== WHAT THE TASK REQUIRES ==
Return, exactly as written, every line from the first line of the data below through the line that contains "inverted using the early".

== INPUT DATA ==

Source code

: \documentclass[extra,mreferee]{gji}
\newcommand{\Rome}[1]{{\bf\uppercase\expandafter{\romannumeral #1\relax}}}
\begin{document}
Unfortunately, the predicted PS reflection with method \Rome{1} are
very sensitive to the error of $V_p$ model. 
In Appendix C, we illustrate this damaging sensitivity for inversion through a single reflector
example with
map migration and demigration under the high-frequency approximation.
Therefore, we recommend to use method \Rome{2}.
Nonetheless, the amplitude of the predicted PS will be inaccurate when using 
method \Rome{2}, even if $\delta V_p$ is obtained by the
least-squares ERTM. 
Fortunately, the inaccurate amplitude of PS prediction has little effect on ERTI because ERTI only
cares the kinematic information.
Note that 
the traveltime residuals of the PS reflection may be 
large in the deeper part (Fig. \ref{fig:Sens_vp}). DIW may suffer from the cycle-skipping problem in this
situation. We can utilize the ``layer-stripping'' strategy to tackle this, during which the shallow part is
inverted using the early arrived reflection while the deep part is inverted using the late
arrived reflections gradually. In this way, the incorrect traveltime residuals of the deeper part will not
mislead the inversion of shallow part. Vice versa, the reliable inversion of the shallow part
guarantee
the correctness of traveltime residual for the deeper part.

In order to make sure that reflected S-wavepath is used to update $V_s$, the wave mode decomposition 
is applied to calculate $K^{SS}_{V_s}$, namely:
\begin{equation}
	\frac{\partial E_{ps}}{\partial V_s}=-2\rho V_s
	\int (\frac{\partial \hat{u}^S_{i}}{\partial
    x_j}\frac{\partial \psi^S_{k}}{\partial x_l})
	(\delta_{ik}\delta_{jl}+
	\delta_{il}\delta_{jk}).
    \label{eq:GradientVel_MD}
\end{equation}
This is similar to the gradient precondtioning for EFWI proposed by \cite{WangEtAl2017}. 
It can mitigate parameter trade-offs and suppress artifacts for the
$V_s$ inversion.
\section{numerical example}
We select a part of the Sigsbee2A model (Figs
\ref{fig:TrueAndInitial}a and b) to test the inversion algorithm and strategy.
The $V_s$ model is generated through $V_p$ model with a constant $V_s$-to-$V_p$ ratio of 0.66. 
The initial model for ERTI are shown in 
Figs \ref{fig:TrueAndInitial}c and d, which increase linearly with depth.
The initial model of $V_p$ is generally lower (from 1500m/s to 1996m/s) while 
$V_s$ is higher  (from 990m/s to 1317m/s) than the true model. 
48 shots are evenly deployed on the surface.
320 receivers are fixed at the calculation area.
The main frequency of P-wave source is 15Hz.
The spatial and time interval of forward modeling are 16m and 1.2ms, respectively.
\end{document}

== YOUR RESPONSE ==
Source code

: \documentclass[extra,mreferee]{gji}
\newcommand{\Rome}[1]{{\bf\uppercase\expandafter{\romannumeral #1\relax}}}
\begin{document}
Unfortunately, the predicted PS reflection with method \Rome{1} are
very sensitive to the error of $V_p$ model. 
In Appendix C, we illustrate this damaging sensitivity for inversion through a single reflector
example with
map migration and demigration under the high-frequency approximation.
Therefore, we recommend to use method \Rome{2}.
Nonetheless, the amplitude of the predicted PS will be inaccurate when using 
method \Rome{2}, even if $\delta V_p$ is obtained by the
least-squares ERTM. 
Fortunately, the inaccurate amplitude of PS prediction has little effect on ERTI because ERTI only
cares the kinematic information.
Note that 
the traveltime residuals of the PS reflection may be 
large in the deeper part (Fig. \ref{fig:Sens_vp}). DIW may suffer from the cycle-skipping problem in this
situation. We can utilize the ``layer-stripping'' strategy to tackle this, during which the shallow part is
inverted using the early arrived reflection while the deep part is inverted using the late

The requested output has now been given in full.